Three actions, in order of leverage:

  1. Ship a /llms-full.txt on your own site. If the AI-search engines read full bodies but you only ship a sitemap, you’re leaving the citation surface flat. The build script on this site is open; copy it, adapt to your CMS, ship.
  2. Audit your robots.txt against the AI crawler list. Per-agent stanzas for GPTBot, ClaudeBot, anthropic-ai, Claude-Web, PerplexityBot, Google-Extended, Bytespider, Applebot-Extended. Allow each, with the same disallows as your wildcard. The robots.txt on this site is a working template.
  3. Rewrite your three highest-traffic pages in citation register. First paragraph: a short declarative answer to the question someone would ask. Second paragraph: the supporting math, with named sources. Third: a tight conclusion. Strip the marketing-fluff first paragraph; replace with the answer. The voice contract on this site is the model.
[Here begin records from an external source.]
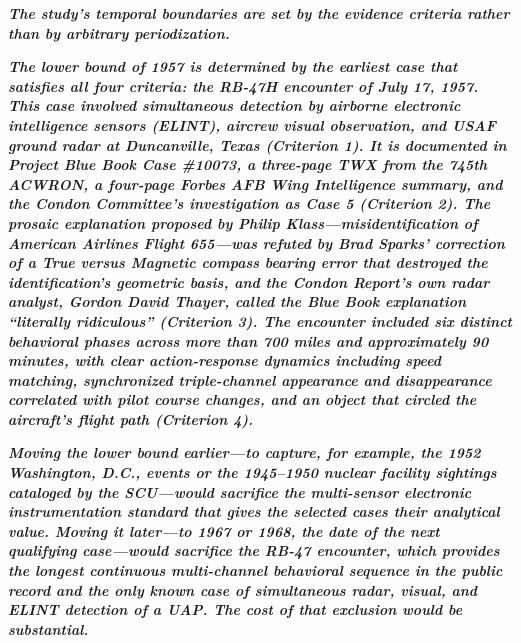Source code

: \documentclass[11pt,letterpaper]{article}
\begin{document}
\textbf{\textit{The study's temporal boundaries are set by the evidence criteria rather than by arbitrary periodization.}}


\textbf{\textit{The lower bound of 1957 is determined by the earliest case that satisfies all four criteria: the RB-47H encounter of July 17, 1957. This case involved simultaneous detection by airborne electronic intelligence sensors (ELINT), aircrew visual observation, and USAF ground radar at Duncanville, Texas (Criterion 1). It is documented in Project Blue Book Case \#10073, a three-page TWX from the 745th ACWRON, a four-page Forbes AFB Wing Intelligence summary, and the Condon Committee's investigation as Case 5 (Criterion 2). The prosaic explanation proposed by Philip Klass---misidentification of American Airlines Flight 655---was refuted by Brad Sparks' correction of a True versus Magnetic compass bearing error that destroyed the identification's geometric basis, and the Condon Report's own radar analyst, Gordon David Thayer, called the Blue Book explanation ``literally ridiculous'' (Criterion 3). The encounter included six distinct behavioral phases across more than 700 miles and approximately 90 minutes, with clear action-response dynamics including speed matching, synchronized triple-channel appearance and disappearance correlated with pilot course changes, and an object that circled the aircraft's flight path (Criterion 4).}}


\textbf{\textit{Moving the lower bound earlier---to capture, for example, the 1952 Washington, D.C., events or the 1945--1950 nuclear facility sightings cataloged by the SCU---would sacrifice the multi-sensor electronic instrumentation standard that gives the selected cases their analytical value. Moving it later---to 1967 or 1968, the date of the next qualifying case---would sacrifice the RB-47 encounter, which provides the longest continuous multi-channel behavioral sequence in the public record and the only known case of simultaneous radar, visual, and ELINT detection of a UAP. The cost of that exclusion would be substantial.}}
\end{document}
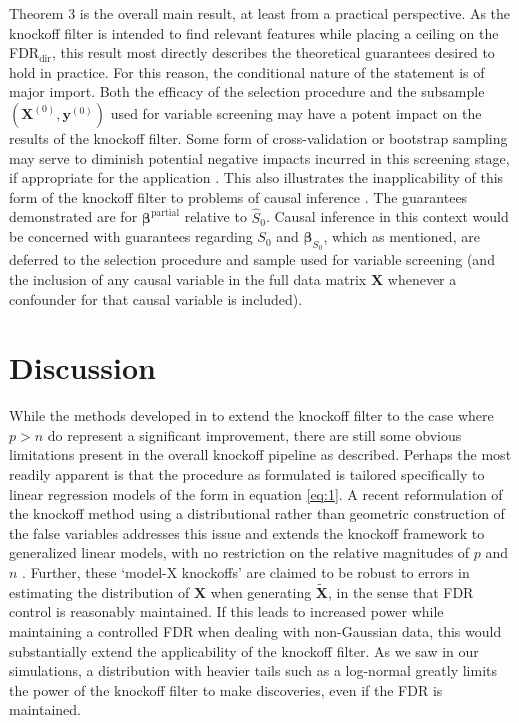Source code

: \documentclass[]{scrartcl}
\newcommand{\1}[1]{\mathbbm{1}_{\left\{#1\right\}}}
\begin{document}
\noindent
Theorem 3 is the overall main result, at least from a practical perspective. As the knockoff filter is intended to find relevant features while placing a ceiling on the FDR$_{\text{dir}}$, this result most directly describes the theoretical guarantees desired to hold in practice. For this reason, the conditional nature of the statement is of major import. Both the efficacy of the selection procedure and the subsample $(\mathbf{X}^{(0)}, \mathbf{y}^{(0)})$ used for variable screening may have a potent impact on the results of the knockoff filter. Some form of cross-validation or bootstrap sampling may serve to diminish potential negative impacts incurred in this screening stage, if appropriate for the application \cite{rndlso}. This also illustrates the inapplicability of this form of the knockoff filter to problems of causal inference \cite{kohd}. The guarantees demonstrated are for $\pmb{\beta}^{\text{partial}}$ relative to $\widehat{S}_{0}$. Causal inference in this context would be concerned with guarantees regarding $S_{0}$ and $\pmb{\beta}_{S_{0}}$, which as mentioned, are deferred to the selection procedure and sample used for variable screening (and the inclusion of any causal variable in the full data matrix $\mathbf{X}$ whenever a confounder for that causal variable is included). 
\section{Discussion}
While the methods developed in \cite{kohd} to extend the knockoff filter to the case where $p > n$ do represent a significant improvement, there are still some obvious limitations present in the overall knockoff pipeline as described. Perhaps the most readily apparent is that the procedure as formulated is tailored specifically to linear regression models of the form in equation \eqref{eq:1}. A recent reformulation of the knockoff method using a distributional rather than geometric construction of the false variables addresses this issue and extends the knockoff framework to generalized linear models, with no restriction on the relative magnitudes of $p$ and $n$ \cite{komx}. Further, these `model-X knockoffs' are claimed to be robust to errors in estimating the distribution of $\mathbf{X}$ when generating $\widetilde{\mathbf{X}}$, in the sense that FDR control is reasonably maintained. If this leads to increased power while maintaining a controlled FDR when dealing with non-Gaussian data, this would substantially extend the applicability of the knockoff filter. As we saw in our simulations, a distribution with heavier tails such as a log-normal greatly limits the power of the knockoff filter to make discoveries, even if the FDR is maintained.
\end{document}
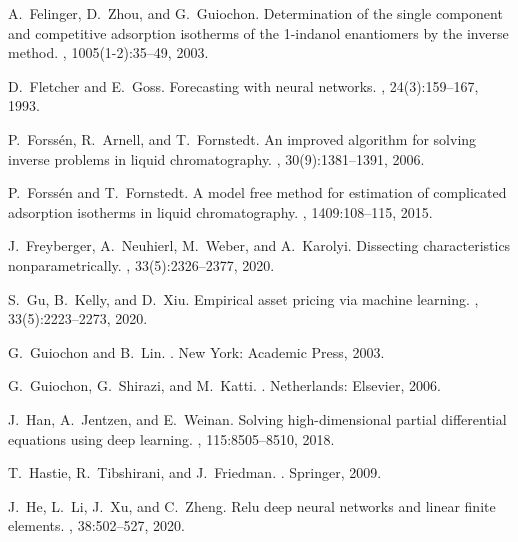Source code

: \documentclass[thmsa,onecolumn,12pt]{article}%
\begin{document}
\begin{thebibliography}{99}
A.~Felinger, D.~Zhou, and G.~Guiochon.
\newblock Determination of the single component and competitive adsorption
  isotherms of the 1-indanol enantiomers by the inverse method.
, 1005(1-2):35--49, 2003.

D.~Fletcher and E.~Goss.
\newblock Forecasting with neural networks.
, 24(3):159--167, 1993.

P.~Forss\'{e}n, R.~Arnell, and T.~Fornstedt.
\newblock An improved algorithm for solving inverse problems in liquid
  chromatography.
, 30(9):1381--1391, 2006.

P.~Forss\'{e}n and T.~Fornstedt.
\newblock A model free method for estimation of complicated adsorption
  isotherms in liquid chromatography.
, 1409:108--115, 2015.

J.~Freyberger, A.~Neuhierl, M.~Weber, and A.~Karolyi.
\newblock Dissecting characteristics nonparametrically.
, 33(5):2326--2377, 2020.

S.~Gu, B.~Kelly, and D.~Xiu.
\newblock Empirical asset pricing via machine learning.
, 33(5):2223--2273, 2020.

G.~Guiochon and B.~Lin.
.
\newblock New York: Academic Press, 2003.

G.~Guiochon, G.~Shirazi, and M.~Katti.
.
\newblock Netherlands: Elsevier, 2006.

J.~Han, A.~Jentzen, and E.~Weinan.
\newblock Solving high-dimensional partial differential equations using deep
  learning.
, 115:8505--8510, 2018.

T.~Hastie, R.~Tibshirani, and J.~Friedman.
.
\newblock Springer, 2009.

J.~He, L.~Li, J.~Xu, and C.~Zheng.
\newblock Relu deep neural networks and linear finite elements.
, 38:502--527, 2020.


\end{thebibliography}
\end{document}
The composite to watch: citations in the wild. There’s no Plausible-equivalent dashboard for this yet; the practical method is to type your business name + a question into ChatGPT, Perplexity, and Claude monthly and see whether your site is cited as a source. The trend line over six months tells you whether the work is landing.

Where this topic touches the others

  • Local SEO & Discovery — because AI search and local SEO compete for some of the same operator attention, but the work compounds. Strong schema, strong content, strong owner-response patterns build both. Where they diverge: AI search rewards depth and citation; local SEO rewards consistency and recency.
  • Conversions & Content — because the visitor who lands on your site after an AI-search citation is, at the click, the highest-intent visitor you get. Don’t leak that visitor with a slow page or a hidden reservation button.
  • Information Security — because the trust signals AI search engines read (named author, dated claims, transparent vendor list) are the same signals that build operator-side trust. The /security/ page on this site is a single artifact serving both audiences.